Há canções que são verdadeiros monumentos, monumentos majestosos e magnificentes de paragem obrigatória para qualquer alma deste ou de outro planeta. Andrew Phillips e Marcus O’Dair são os brilhantes e eloquentes arquitectos por detrás das fundações de “Curlews”, um desses tais monumentos onde vão desaguar todos os caminhos e toda a beleza do mundo e que se ergue-se altivo, imponente e único na sua grandiosidade.

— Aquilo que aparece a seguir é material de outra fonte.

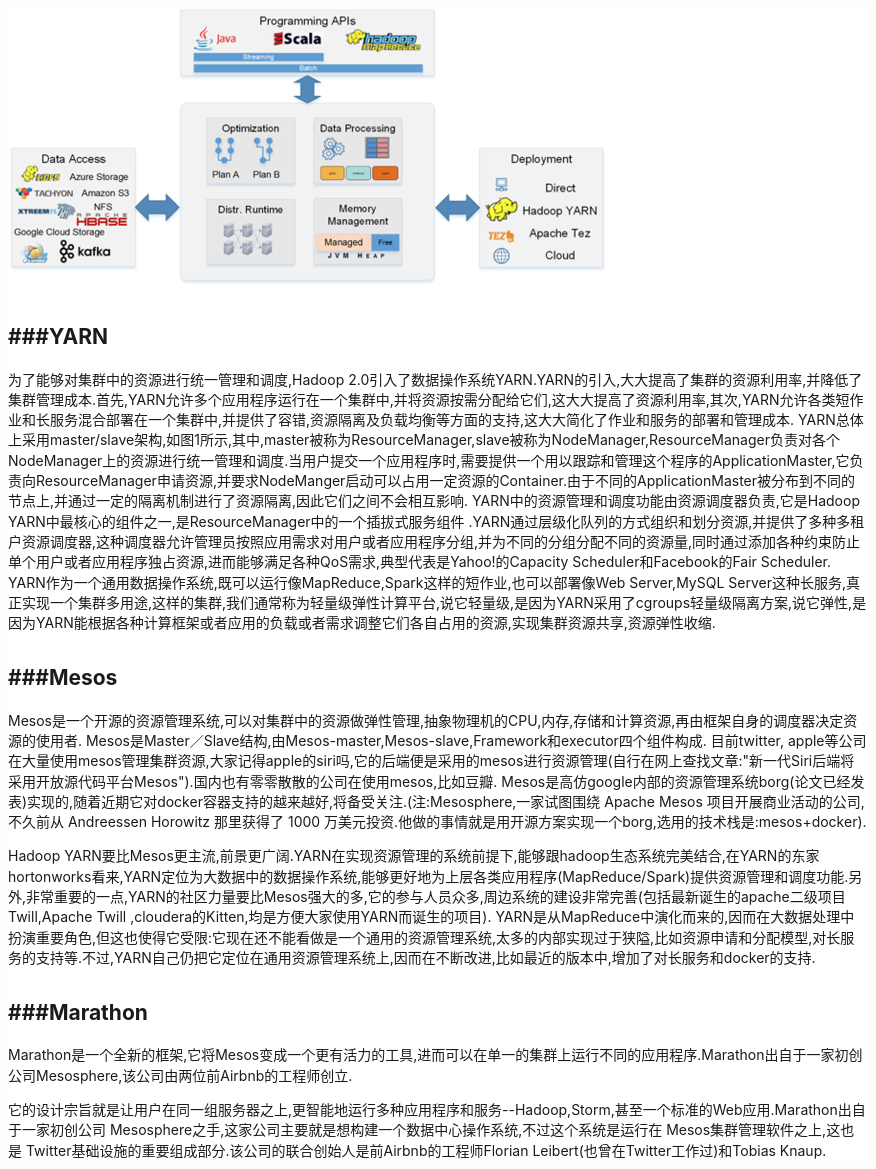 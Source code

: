 ![Flink Ecosystem](./flink_ecosystem.jpg)


###YARN
---------------
为了能够对集群中的资源进行统一管理和调度,Hadoop 2.0引入了数据操作系统YARN.YARN的引入,大大提高了集群的资源利用率,并降低了集群管理成本.首先,YARN允许多个应用程序运行在一个集群中,并将资源按需分配给它们,这大大提高了资源利用率,其次,YARN允许各类短作业和长服务混合部署在一个集群中,并提供了容错,资源隔离及负载均衡等方面的支持,这大大简化了作业和服务的部署和管理成本.
YARN总体上采用master/slave架构,如图1所示,其中,master被称为ResourceManager,slave被称为NodeManager,ResourceManager负责对各个NodeManager上的资源进行统一管理和调度.当用户提交一个应用程序时,需要提供一个用以跟踪和管理这个程序的ApplicationMaster,它负责向ResourceManager申请资源,并要求NodeManger启动可以占用一定资源的Container.由于不同的ApplicationMaster被分布到不同的节点上,并通过一定的隔离机制进行了资源隔离,因此它们之间不会相互影响.
YARN中的资源管理和调度功能由资源调度器负责,它是Hadoop YARN中最核心的组件之一,是ResourceManager中的一个插拔式服务组件 .YARN通过层级化队列的方式组织和划分资源,并提供了多种多租户资源调度器,这种调度器允许管理员按照应用需求对用户或者应用程序分组,并为不同的分组分配不同的资源量,同时通过添加各种约束防止单个用户或者应用程序独占资源,进而能够满足各种QoS需求,典型代表是Yahoo!的Capacity Scheduler和Facebook的Fair Scheduler.
YARN作为一个通用数据操作系统,既可以运行像MapReduce,Spark这样的短作业,也可以部署像Web Server,MySQL Server这种长服务,真正实现一个集群多用途,这样的集群,我们通常称为轻量级弹性计算平台,说它轻量级,是因为YARN采用了cgroups轻量级隔离方案,说它弹性,是因为YARN能根据各种计算框架或者应用的负载或者需求调整它们各自占用的资源,实现集群资源共享,资源弹性收缩.

###Mesos
---------------
Mesos是一个开源的资源管理系统,可以对集群中的资源做弹性管理,抽象物理机的CPU,内存,存储和计算资源,再由框架自身的调度器决定资源的使用者.
Mesos是Master／Slave结构,由Mesos-master,Mesos-slave,Framework和executor四个组件构成.
目前twitter, apple等公司在大量使用mesos管理集群资源,大家记得apple的siri吗,它的后端便是采用的mesos进行资源管理(自行在网上查找文章:"新一代Siri后端将采用开放源代码平台Mesos").国内也有零零散散的公司在使用mesos,比如豆瓣. Mesos是高仿google内部的资源管理系统borg(论文已经发表)实现的,随着近期它对docker容器支持的越来越好,将备受关注.(注:Mesosphere,一家试图围绕 Apache Mesos 项目开展商业活动的公司,不久前从 Andreessen Horowitz 那里获得了 1000 万美元投资.他做的事情就是用开源方案实现一个borg,选用的技术栈是:mesos+docker).

Hadoop YARN要比Mesos更主流,前景更广阔.YARN在实现资源管理的系统前提下,能够跟hadoop生态系统完美结合,在YARN的东家hortonworks看来,YARN定位为大数据中的数据操作系统,能够更好地为上层各类应用程序(MapReduce/Spark)提供资源管理和调度功能.另外,非常重要的一点,YARN的社区力量要比Mesos强大的多,它的参与人员众多,周边系统的建设非常完善(包括最新诞生的apache二级项目Twill,Apache Twill ,cloudera的Kitten,均是方便大家使用YARN而诞生的项目).
YARN是从MapReduce中演化而来的,因而在大数据处理中扮演重要角色,但这也使得它受限:它现在还不能看做是一个通用的资源管理系统,太多的内部实现过于狭隘,比如资源申请和分配模型,对长服务的支持等.不过,YARN自己仍把它定位在通用资源管理系统上,因而在不断改进,比如最近的版本中,增加了对长服务和docker的支持.

###Marathon
---------------
Marathon是一个全新的框架,它将Mesos变成一个更有活力的工具,进而可以在单一的集群上运行不同的应用程序.Marathon出自于一家初创公司Mesosphere,该公司由两位前Airbnb的工程师创立.

它的设计宗旨就是让用户在同一组服务器之上,更智能地运行多种应用程序和服务--Hadoop,Storm,甚至一个标准的Web应用.Marathon出自于一家初创公司 Mesosphere之手,这家公司主要就是想构建一个数据中心操作系统,不过这个系统是运行在 Mesos集群管理软件之上,这也是 Twitter基础设施的重要组成部分.该公司的联合创始人是前Airbnb的工程师Florian Leibert(也曾在Twitter工作过)和Tobias Knaup.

Oriundos de Brighton, os Grasscut assumem-se como landscapists, ou numa adaptação livre, modeladores de paisagens. E é pelas paisagens de pianos, violinos e violoncelos de “Curlews”, dos crescendos aveludados e das suas vozes suaves e cheias que trazem o resgate dos sentidos e o encantamento das caixinhas de música, que valem todas as noites mal dormidas, todas as caminhadas duras, a travessia do deserto sob sóis escaldantes ou os rastos longos e pesados das pegadas deixadas numa neve implacável, o peso da mochila nas costas e todas as peripécias inerentes a qualquer longa viagem. Uma paisagem sagrada, um monumento sagrado, num local também ele sagrado.

Primeiro avanço para o próximo álbum Everyone Was A Bird, com edição a 18 de Maio, “Curlews” terá direito a vídeo já nos próximos dias e vem acompanho pela igualmente deslumbrante “September Night Sky”.